Verlässliche Statistiken zu diesem Thema gibt es nicht. Doch eine TV-Umfrage unter Ordnungsämtern der Region legt nahe, dass Städter sich eher über den Lärm ihrer Nachbarn beklagen als Menschen vom Dorf. Allerdings "exportieren" Städter dieses Verhalten aufs Land.

Thomas Brost von der Verbandsgemeindeverwaltung Obere Kyll hat festgestellt, dass Neubürger anders mit Lärm umgehen als "Ureinwohner". Die Bereitschaft, sich zu beschweren, sei höher. "Vielleicht liegt es daran, dass in Städten alles anonymer ist. Man kennt den Nachbarn nicht und kann leichter gegen ihn vorgehen", sagt Brost, der ebenfalls mehr Beschwerdefälle registriert. Auch die Verbandsgemeinde Südeifel stellt fest, dass es in kleinen Dörfern weniger Klagen gibt. Thomas Müller, Bürgermeister von Tawern, sagt: "Die Toleranzgrenze scheint gerade bei denjenigen zu sinken, die nicht auf dem Dorf groß geworden und die nicht integriert sind." Es gehe schon so weit, dass die Gemeinde bei Grundstücksverkäufen im Vertrag festhalte, dass Lärm - etwa vom Sportplatz - im Rahmen der gesetzlichen Vorgaben toleriert werden müsse.

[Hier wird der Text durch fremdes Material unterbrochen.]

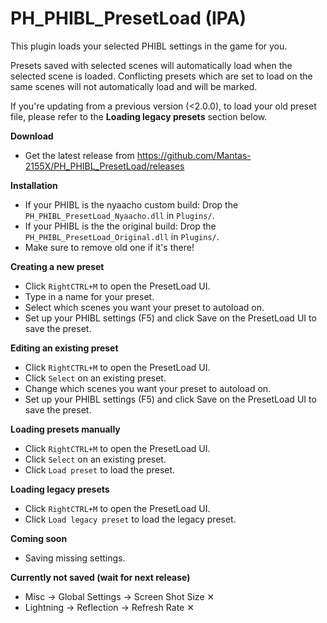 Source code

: # PH_PHIBL_PresetLoad (IPA)

This plugin loads your selected PHIBL settings in the game for you.  

Presets saved with selected scenes will automatically load when the selected scene is loaded.
Conflicting presets which are set to load on the same scenes will not automatically load and will be marked.

If you're updating from a previous version (<2.0.0), to load your old preset file, please refer to the **Loading legacy presets** section below.  

**Download**  
* Get the latest release from https://github.com/Mantas-2155X/PH_PHIBL_PresetLoad/releases  

**Installation**  
* If your PHIBL is the nyaacho custom build:  Drop the `PH_PHIBL_PresetLoad_Nyaacho.dll` in `Plugins/`.  
* If your PHIBL is the the original build:  Drop the `PH_PHIBL_PresetLoad_Original.dll` in `Plugins/`.  
* Make sure to remove old one if it's there!  

**Creating a new preset**  
* Click `RightCTRL+M` to open the PresetLoad UI.  
* Type in a name for your preset.  
* Select which scenes you want your preset to autoload on.  
* Set up your PHIBL settings (F5) and click Save on the PresetLoad UI to save the preset.  

**Editing an existing preset**  
* Click `RightCTRL+M` to open the PresetLoad UI.  
* Click `Select` on an existing preset.  
* Change which scenes you want your preset to autoload on.  
* Set up your PHIBL settings (F5) and click Save on the PresetLoad UI to save the preset.  

**Loading presets manually**  
* Click `RightCTRL+M` to open the PresetLoad UI.  
* Click `Select` on an existing preset.  
* Click `Load preset` to load the preset.  

**Loading legacy presets**  
* Click `RightCTRL+M` to open the PresetLoad UI.  
* Click `Load legacy preset` to load the legacy preset.  

**Coming soon**  
* Saving missing settings.  

**Currently not saved (wait for next release)**  
* Misc -> Global Settings -> Screen Shot Size ✕  
* Lightning -> Reflection -> Refresh Rate ✕  
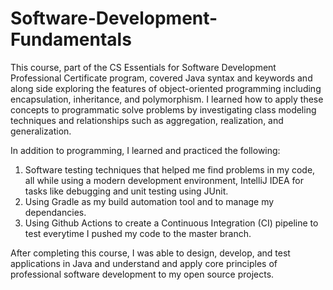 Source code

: # Software-Development-Fundamentals

This course, part of the CS Essentials for Software Development Professional Certificate program, covered Java syntax and keywords and along side exploring the features of object-oriented programming including encapsulation, inheritance, and polymorphism. I learned how to apply these concepts to programmatic solve problems by investigating class modeling techniques and relationships such as aggregation, realization, and generalization.

In addition to programming, I learned and practiced the following: 

1. Software testing techniques that helped me find problems in my code, all while using a modern development environment, IntelliJ IDEA for tasks like debugging and unit testing using JUnit. 
2. Using Gradle as my build automation tool and to manage my dependancies. 
3. Using Github Actions to create a Continuous Integration (CI) pipeline to test everytime I pushed my code to the master branch.

After completing this course, I was able to design, develop, and test applications in Java and understand and apply core principles of professional software development to my open source projects.
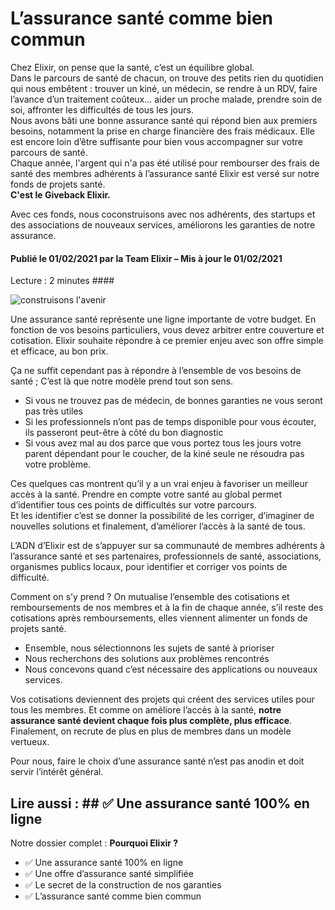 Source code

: # L’assurance santé comme bien commun #

Chez Elixir, on pense que la santé, c’est un équilibre global.  
Dans le parcours de santé de chacun, on trouve des petits rien du quotidien qui nous embêtent :  trouver un kiné, un médecin, se rendre à un RDV, faire l’avance d’un traitement coûteux... aider un proche malade, prendre soin de soi, affronter les difficultés de tous les jours.  
Nous avons bâti une bonne assurance santé qui répond bien aux premiers besoins, notamment la prise en charge financière des frais médicaux. Elle est encore loin d’être suffisante pour bien vous accompagner sur votre parcours de santé.  
Chaque année, l'argent qui n'a pas été utilisé pour rembourser des frais de santé des membres adhérents à l’assurance santé Elixir est versé sur notre fonds de projets santé.  
**C'est le Giveback Elixir.**

Avec ces fonds, nous coconstruisons avec nos adhérents, des startups et des associations de nouveaux services, améliorons les garanties de notre assurance. 

#### Publié le   01/02/2021 par la Team Elixir – Mis à jour le   01/02/2021  
Lecture : 2 minutes ####

![construisons l'avenir](https://live.staticflickr.com/8163/7590363962_97820fc76d.jpg)


Une assurance santé représente une ligne importante de votre budget. En fonction de vos besoins particuliers, vous devez arbitrer entre couverture et cotisation. Elixir souhaite répondre à ce premier enjeu avec son offre simple et efficace, au bon prix.


Ça ne suffit cependant pas à répondre à l’ensemble de vos besoins de santé ; C’est là que notre modèle prend tout son sens.  
-	Si vous ne trouvez pas de médecin, de bonnes garanties ne vous seront pas très utiles
-	Si les professionnels n’ont pas de temps disponible pour vous écouter, ils passeront peut-être à côté du bon diagnostic
-	Si vous avez mal au dos parce que vous portez tous les jours votre parent dépendant pour le coucher, de la kiné seule ne résoudra pas votre problème.  


Ces quelques cas montrent qu’il y a un vrai enjeu à favoriser un meilleur accès à la santé. Prendre en compte votre santé au global permet d’identifier tous ces points de difficultés sur votre parcours.   
Et les identifier c’est se donner la possibilité de les corriger, d’imaginer de nouvelles solutions et finalement, d’améliorer l’accès à la santé de tous.   


L’ADN d’Elixir est de s’appuyer sur sa communauté de membres adhérents à l’assurance santé et ses partenaires, professionnels de santé, associations, organismes publics locaux, pour identifier et corriger vos points de difficulté.   


Comment on s’y prend ? On mutualise l’ensemble des cotisations et remboursements de nos membres et à la fin de chaque année, s’il reste des cotisations après remboursements, elles viennent alimenter un fonds de projets santé.  
-	Ensemble, nous sélectionnons les sujets de santé à prioriser
-	Nous recherchons des solutions aux problèmes rencontrés
-	Nous concevons quand c’est nécessaire des applications ou nouveaux services.  


Vos cotisations deviennent des projets qui créent des services utiles pour tous les membres. Et comme on améliore l’accès à la santé, **notre assurance santé devient chaque fois plus complète, plus efficace**. Finalement, on recrute de plus en plus de membres dans un modèle vertueux.


Pour nous, faire le choix d’une assurance santé n’est pas anodin et doit servir l’intérêt général. 


## Lire aussi : ## ✅ Une assurance santé 100% en ligne 
Notre dossier complet : **Pourquoi Elixir ?**

- ✅ Une assurance santé 100% en ligne 
- ✅ Une offre d’assurance santé simplifiée 
- ✅ Le secret de la construction de nos garanties
- ✅ L’assurance santé comme bien commun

Selbst läutende Kirchenglocken sind ebenfalls Anlass zur Klage. Zwei bis drei Beschwerden registriert das Bistum Trier jährlich. "Kirchenglocken gab es schon immer, Menschen, die sich darüber beschweren, erst seit kurzem", sagt Günther Schartz, Landrat des Kreises Trier-Saarburg. Wesentlich relevanter als vorübergehendes Geschrei und Gebimmel ist jedoch der alltägliche Radau: Zwei Drittel der Deutschen leiden einer repräsentativen Umfrage zufolge zu Hause unter Verkehrslärm. In Rheinland-Pfalz leben laut Umweltministerium über 400.000 Menschen an Hauptverkehrsstraßen. Ein Viertel von ihnen sei nachts gesundheitsschädlichen Pegeln von über 55 Dezibel ausgesetzt.